Indeed, as far as the continuous multispecies ecosystem is concerned, Yang and Xu [24] considered the following periodic n-prey and m-predator Lotka–Volterra system of differential equations

$$\begin{array}{cc}\hfill & {\dot{x}}_i(t)=x_i(t)\left[b_i(t)-\sum _{k=1}^n{a}_{\mathit{ik}}(t)x_k(t)-\sum _{k=1}^m{c}_{\mathit{ik}}(t)y_k(t)\right]\text{,}i=1\text{,}2\text{,}\dots \text{,}n\text{;}\hfill \\ \hfill & {\dot{y}}_j(t)=y_j(t)\left[-r_j(t)+\sum _{k=1}^n{d}_{\mathit{jk}}(t)x_k(t)-\sum _{k=1}^m{e}_{\mathit{jk}}(t)y_k(t)\right]\text{,}j=1\text{,}2\text{,}\dots \text{,}m\text{,}\hfill \end{array}$$

where x_i(t) denotes the density of prey species X_i at time t, y_j(t) denotes the density of predator species Y_j at time t; b_i(t), r_j(t), a_ik(t), c_il(t), d_jk(t), and e_jl(t) (i, k = 1, … , n;  j, l = 1, … , m) are continuous periodic functions defined on [0, +∞) with a common periodic T > 0; r_j(t), a_ik(t), c_il(t), d_jk(t) and e_jl(t) are non-negative; a_ii(t), e_jj(t) are strictly positive. Under the assumption that b_i(t) are positive periodic functions they obtained a set of sufficient conditions for the existence and global attractivity of the periodic solution of system (1.5). For more works on this direction, one could refer to [24], [25], [26], [27], [28], [29], [30], [31], [32], [33], [34], [35], [36] and the references cited therein.

Obviously, system (1.1) is the counterpart of continuous Lotka–Volterra competition predator–prey system (1.5). To the best of the author’s knowledge, this is the first time the multispecies discrete competition predator–prey system is considered. The aim of this paper is, by developing the analysis technique of Huo and Li [16] and Chen and Zhou [14], to investigate the persistence and global stability property of the system (1.1).

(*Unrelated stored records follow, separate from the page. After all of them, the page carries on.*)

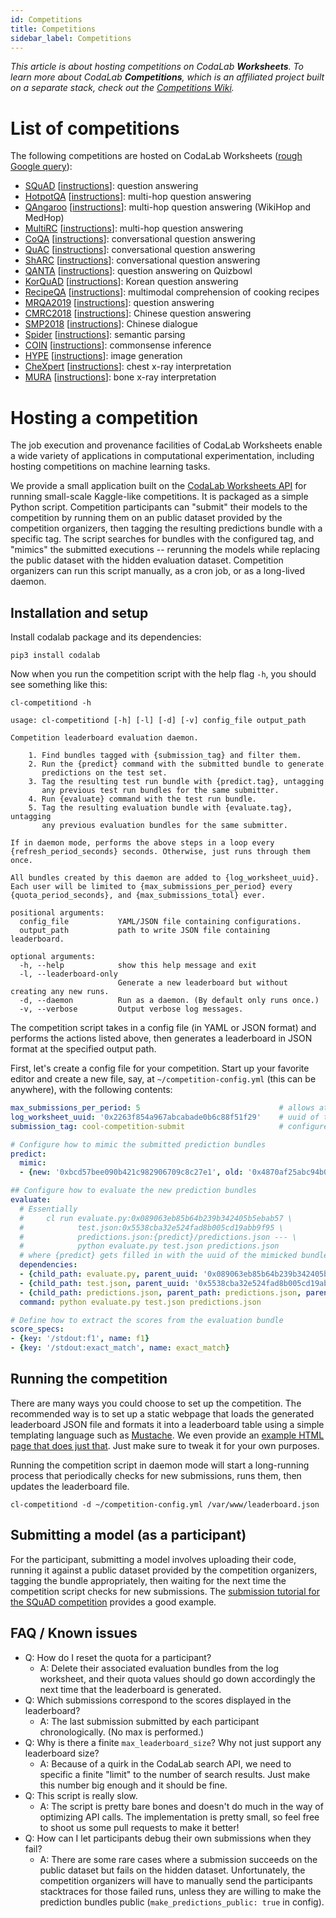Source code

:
 ```yaml
---
id: Competitions
title: Competitions
sidebar_label: Competitions
---
```


_This article is about hosting competitions on CodaLab **Worksheets**. To learn
more about CodaLab **Competitions**, which is an affiliated project built on a
separate stack, check out the [Competitions
Wiki](https://github.com/codalab/codalab-competitions/wiki)._

# List of competitions

The following competitions are hosted on CodaLab Worksheets ([rough Google query](https://www.google.com/search?q=codalab+submission+leaderboard+site%3Aworksheets.codalab.org%2Fworksheets)):

- [SQuAD](https://stanford-qa.com/) [[instructions](https://worksheets.codalab.org/worksheets/0x8212d84ca41c4150b555a075b19ccc05/)]: question answering
- [HotpotQA](https://hotpotqa.github.io/) [[instructions](https://worksheets.codalab.org/worksheets/0xa8718c1a5e9e470e84a7d5fb3ab1dde2/)]: multi-hop question answering
- [QAngaroo](http://qangaroo.cs.ucl.ac.uk/) [[instructions](https://worksheets.codalab.org/worksheets/0x9acb78d24d454203ae197439130def65/)]: multi-hop question answering (WikiHop and MedHop)
- [MultiRC](http://cogcomp.org/multirc/) [[instructions](https://worksheets.codalab.org/worksheets/0x55757d643dde4692b9b515575e45487e/)]: multi-hop question answering
- [CoQA](https://stanfordnlp.github.io/coqa/) [[instructions](https://github.com/stanfordnlp/coqa-baselines/blob/master/codalab.md)]: conversational question answering
- [QuAC](https://quac.ai/) [[instructions](https://worksheets.codalab.org/worksheets/0x6c09e167a1884d359b171e13b80b95d3/)]: conversational question answering
- [ShARC](https://sharc-data.github.io/) [[instructions](https://worksheets.codalab.org/worksheets/0xcd87fe339fa2493aac9396a3a27bbae8/)]: conversational question answering
- [QANTA](https://pinafore.github.io/qanta-leaderboard/) [[instructions](https://worksheets.codalab.org/worksheets/0x2f5d8362ba434c578e455a6344513e9b/)]: question answering on Quizbowl
- [KorQuAD](https://korquad.github.io/) [[instructions](https://worksheets.codalab.org/worksheets/0x7b06f2ebd0584748a3a281018e7d19b0/)]: Korean question answering
- [RecipeQA](https://hucvl.github.io/recipeqa/) [[instructions](https://worksheets.codalab.org/worksheets/0x44226bd1e87546f1bdaea162090c4a7d/)]: multimodal comprehension of cooking recipes
- [MRQA2019](https://mrqa.github.io/shared/) [[instructions](https://worksheets.codalab.org/worksheets/0x926e37ac8b4941f793bf9b9758cc01be/)]: question answering
- [CMRC2018](https://hfl-rc.github.io/cmrc2018/submission/) [[instructions](https://worksheets.codalab.org/worksheets/0x96f61ee5e9914aee8b54bd11e66ec647)]: Chinese question answering
- [SMP2018](https://smp2018ecdt.github.io/Leader-board/) [[instructions](https://worksheets.codalab.org/worksheets/0x1a7d7d33243c476984ff3d151c4977d4)]: Chinese dialogue
- [Spider](https://yale-lily.github.io/spider) [[instructions](https://worksheets.codalab.org/worksheets/0x10cf3ba43d784d77a5fc62a50b96f1e2)]: semantic parsing
- [COIN](https://coinnlp.github.io/) [[instructions](https://worksheets.codalab.org/worksheets/0x683ccf06dbe34c0384465f861020f917/)]: commonsense inference
- [HYPE](https://hype.stanford.edu/) [[instructions](https://worksheets.codalab.org/worksheets/0xcd8c3390ab394a50b047ee86a9f84fa0/)]: image generation
- [CheXpert](https://stanfordmlgroup.github.io/competitions/chexpert/) [[instructions](https://worksheets.codalab.org/worksheets/0x693b0063ee504702b21f94ffb2d99c6d/)]: chest x-ray interpretation
- [MURA](https://stanfordmlgroup.github.io/competitions/mura/) [[instructions](https://worksheets.codalab.org/worksheets/0x42dda565716a4ee08d61f0a23656d8c0/)]: bone x-ray interpretation

# Hosting a competition

The job execution and provenance facilities of CodaLab Worksheets enable a wide variety of applications in computational experimentation, including hosting competitions on machine learning tasks.

We provide a small application built on the [CodaLab Worksheets API](REST-API-Reference.md) for running small-scale Kaggle-like competitions. It is packaged as a simple Python script. Competition participants can "submit" their models to the competition by running them on an public dataset provided by the competition organizers, then tagging the resulting predictions bundle with a specific tag. The script searches for bundles with the configured tag, and "mimics" the submitted executions -- rerunning the models while replacing the public dataset with the hidden evaluation dataset. Competition organizers can run this script manually, as a cron job, or as a long-lived daemon.

## Installation and setup

Install codalab package and its dependencies:

    pip3 install codalab

Now when you run the competition script with the help flag `-h`, you should see something like this:

    cl-competitiond -h

    usage: cl-competitiond [-h] [-l] [-d] [-v] config_file output_path

    Competition leaderboard evaluation daemon.

        1. Find bundles tagged with {submission_tag} and filter them.
        2. Run the {predict} command with the submitted bundle to generate
           predictions on the test set.
        3. Tag the resulting test run bundle with {predict.tag}, untagging
           any previous test run bundles for the same submitter.
        4. Run {evaluate} command with the test run bundle.
        5. Tag the resulting evaluation bundle with {evaluate.tag}, untagging
           any previous evaluation bundles for the same submitter.

    If in daemon mode, performs the above steps in a loop every
    {refresh_period_seconds} seconds. Otherwise, just runs through them once.

    All bundles created by this daemon are added to {log_worksheet_uuid}.
    Each user will be limited to {max_submissions_per_period} every
    {quota_period_seconds}, and {max_submissions_total} ever.

    positional arguments:
      config_file           YAML/JSON file containing configurations.
      output_path           path to write JSON file containing leaderboard.

    optional arguments:
      -h, --help            show this help message and exit
      -l, --leaderboard-only
                            Generate a new leaderboard but without creating any new runs.
      -d, --daemon          Run as a daemon. (By default only runs once.)
      -v, --verbose         Output verbose log messages.

The competition script takes in a config file (in YAML or JSON format) and performs the actions
listed above, then generates a leaderboard in JSON format at the specified output path.

First, let's create a config file for your competition. Start up your favorite editor and create
a new file, say, at `~/competition-config.yml` (this can be anywhere), with the following contents:

```yaml
max_submissions_per_period: 5                               # allows at most 5 submissions per user per period, where period is 24 hours by default
log_worksheet_uuid: '0x2263f854a967abcabade0b6c88f51f29'    # uuid of the worksheet to create new run bundles in
submission_tag: cool-competition-submit                     # configure the tag that participants use to submit to the competition

# Configure how to mimic the submitted prediction bundles
predict:
  mimic:
  - {new: '0xbcd57bee090b421c982906709c8c27e1', old: '0x4870af25abc94b0687a1927fcec66392'}  # replace `old` bundle with `new` bundle

## Configure how to evaluate the new prediction bundles
evaluate:
  # Essentially
  #     cl run evaluate.py:0x089063eb85b64b239b342405b5ebab57 \
  #            test.json:0x5538cba32e524fad8b005cd19abb9f95 \
  #            predictions.json:{predict}/predictions.json --- \
  #            python evaluate.py test.json predictions.json
  # where {predict} gets filled in with the uuid of the mimicked bundle above.
  dependencies:
  - {child_path: evaluate.py, parent_uuid: '0x089063eb85b64b239b342405b5ebab57'}
  - {child_path: test.json, parent_uuid: '0x5538cba32e524fad8b005cd19abb9f95'}
  - {child_path: predictions.json, parent_path: predictions.json, parent_uuid: '{predict}'}
  command: python evaluate.py test.json predictions.json

# Define how to extract the scores from the evaluation bundle
score_specs:
- {key: '/stdout:f1', name: f1}
- {key: '/stdout:exact_match', name: exact_match}
```

## Running the competition

There are many ways you could choose to set up the competition. The recommended way is to set up a static webpage that loads the generated leaderboard JSON file and formats it into a leaderboard table using a simple templating language such as [Mustache](https://mustache.github.io/). We even provide an [example HTML page that does just that](https://github.com/codalab/codalab-cli/blob/ecbc9146918415b3a53d1e61dc8c9c9185cc10ba/scripts/leaderboard.html). Just make sure to tweak it for your own purposes.

Running the competition script in daemon mode will start a long-running process that periodically checks for new submissions, runs them, then updates the leaderboard file.

    cl-competitiond -d ~/competition-config.yml /var/www/leaderboard.json

## Submitting a model (as a participant)

For the participant, submitting a model involves uploading their code, running it against a public dataset provided by the competition organizers, tagging the bundle appropriately, then waiting for the next time the competition script checks for new submissions. The [submission tutorial for the SQuAD competition](https://worksheets.codalab.org/worksheets/0x8403d867f9a3444685c344f4f0bc8d34/) provides a good example.

## FAQ / Known issues

* Q: How do I reset the quota for a participant?
  * A: Delete their associated evaluation bundles from the log worksheet, and their quota values should go down accordingly the next time that the leaderboard is generated.
* Q: Which submissions correspond to the scores displayed in the leaderboard?
  * A: The last submission submitted by each participant chronologically. (No max is performed.)
* Q: Why is there a finite `max_leaderboard_size`? Why not just support any leaderboard size?
  * A: Because of a quirk in the CodaLab search API, we need to specific a finite "limit" to the number of search results. Just make this number big enough and it should be fine.
* Q: This script is really slow.
  * A: The script is pretty bare bones and doesn't do much in the way of optimizing API calls. The implementation is pretty small, so feel free to shoot us some pull requests to make it better!
* Q: How can I let participants debug their own submissions when they fail?
  * A: There are some rare cases where a submission succeeds on the public dataset but fails on the hidden dataset. Unfortunately, the competition organizers will have to manually send the participants stacktraces for those failed runs, unless they are willing to make the prediction bundles public (`make_predictions_public: true` in config).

We say that system (1.1) is permanent if there are positive constants M and m such that for each positive solution (x₁(k), … , x_n(k),  y₁(k), … , y_m(k)) of system (1.1) satisfies

$$\begin{array}{cc}\hfill & m⩽\underset{k\to +\infty }{\mathrm{liminf}}{x}_i(k)⩽\underset{k\to +\infty }{\mathrm{limsup}}{x}_i(k)⩽M\text{,}\hfill \\ \hfill & m⩽\underset{k\to +\infty }{\mathrm{liminf}}{y}_j(k)⩽\underset{k\to +\infty }{\mathrm{limsup}}{y}_j(k)⩽M\hfill \end{array}$$

for all i = 1, 2, … , n; j = 1, 2, … , m.

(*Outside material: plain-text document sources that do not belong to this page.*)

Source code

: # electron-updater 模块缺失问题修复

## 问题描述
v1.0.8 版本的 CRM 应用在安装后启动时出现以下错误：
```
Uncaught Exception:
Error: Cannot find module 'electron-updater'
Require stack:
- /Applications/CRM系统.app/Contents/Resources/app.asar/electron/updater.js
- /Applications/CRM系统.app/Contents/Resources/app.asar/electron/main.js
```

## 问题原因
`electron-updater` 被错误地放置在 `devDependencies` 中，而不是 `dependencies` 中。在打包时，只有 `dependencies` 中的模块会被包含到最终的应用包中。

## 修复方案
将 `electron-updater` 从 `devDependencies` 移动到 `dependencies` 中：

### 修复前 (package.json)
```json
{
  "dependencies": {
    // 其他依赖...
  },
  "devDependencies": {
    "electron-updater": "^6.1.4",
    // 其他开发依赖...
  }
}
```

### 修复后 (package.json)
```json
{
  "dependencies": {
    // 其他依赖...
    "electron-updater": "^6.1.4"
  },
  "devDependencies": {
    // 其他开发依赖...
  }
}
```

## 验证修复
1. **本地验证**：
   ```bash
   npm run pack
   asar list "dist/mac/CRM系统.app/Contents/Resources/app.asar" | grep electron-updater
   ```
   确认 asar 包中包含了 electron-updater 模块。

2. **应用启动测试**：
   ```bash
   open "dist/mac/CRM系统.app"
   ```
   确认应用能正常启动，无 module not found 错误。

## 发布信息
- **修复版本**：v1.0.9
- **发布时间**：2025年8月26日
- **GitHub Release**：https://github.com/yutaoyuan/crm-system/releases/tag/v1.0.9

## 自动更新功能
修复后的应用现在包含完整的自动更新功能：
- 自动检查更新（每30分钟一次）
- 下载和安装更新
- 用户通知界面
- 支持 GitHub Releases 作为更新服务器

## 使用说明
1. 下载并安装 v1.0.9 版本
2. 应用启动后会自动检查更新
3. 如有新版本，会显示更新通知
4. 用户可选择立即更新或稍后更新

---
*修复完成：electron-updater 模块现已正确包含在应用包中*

Throughout this paper, we assume that b_i(k), a_il(k), c_il(n), r_j(n), d_jl(n), e_jl(n) are all bounded non-negative sequence, and use the following notations for any bounded sequence {x(n)},

$$x^u=\underset{n\in N}{\sup }x(n)\text{,}{x}^l=\underset{n\in N}{\inf }x(n)\text{.}$$

For biological reasons, we only consider solution (x₁(k), … , x_n(k),  y₁(k), … , y_m(k)) with

$$x_i(0)>0\text{,}i=1\text{,}2\text{,}\dots \text{,}n\text{;}{y}_j(0)>0\text{,}j=1\text{,}2\text{,}\dots \text{,}m\text{.}$$

Then system (1.1) has a positive solution $(x_1(k)\text{,}\dots \text{,}{x}_n(k)\text{,}{y}_1(k)\text{,}\dots \text{,}{y}_m(k){)}_{k=0}^{\infty }$ passing through (x₁(0), … , x_n(0), y₁(0), … , y_m(0)).

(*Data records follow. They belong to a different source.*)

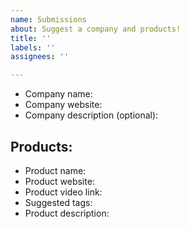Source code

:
 ```yaml
---
name: Submissions
about: Suggest a company and products!
title: ''
labels: ''
assignees: ''

---
```


- Company name: 
- Company website:
- Company description (optional):

## Products:

- Product name:
- Product website:
- Product video link: 
- Suggested tags: 
- Product description:
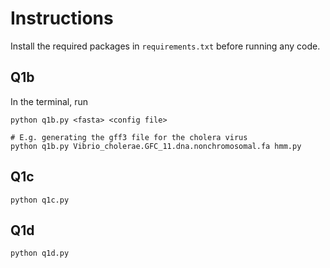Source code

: # Instructions
Install the required packages in `requirements.txt` before running any code.

## Q1b
In the terminal, run
```
python q1b.py <fasta> <config file>

# E.g. generating the gff3 file for the cholera virus
python q1b.py Vibrio_cholerae.GFC_11.dna.nonchromosomal.fa hmm.py
```

## Q1c
```
python q1c.py
```

## Q1d
```
python q1d.py
```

The organization of this paper is as follow: In Section 2, we obtain sufficient conditions which guarantee the permanence of the system (1.1). In Section 3, we obtain sufficient conditions which guarantee the global stability of the positive solution of system (1.1). As a consequence, for periodic case, we obtain sufficient conditions which ensure the existence of a globally stable positive solution of system (1.1).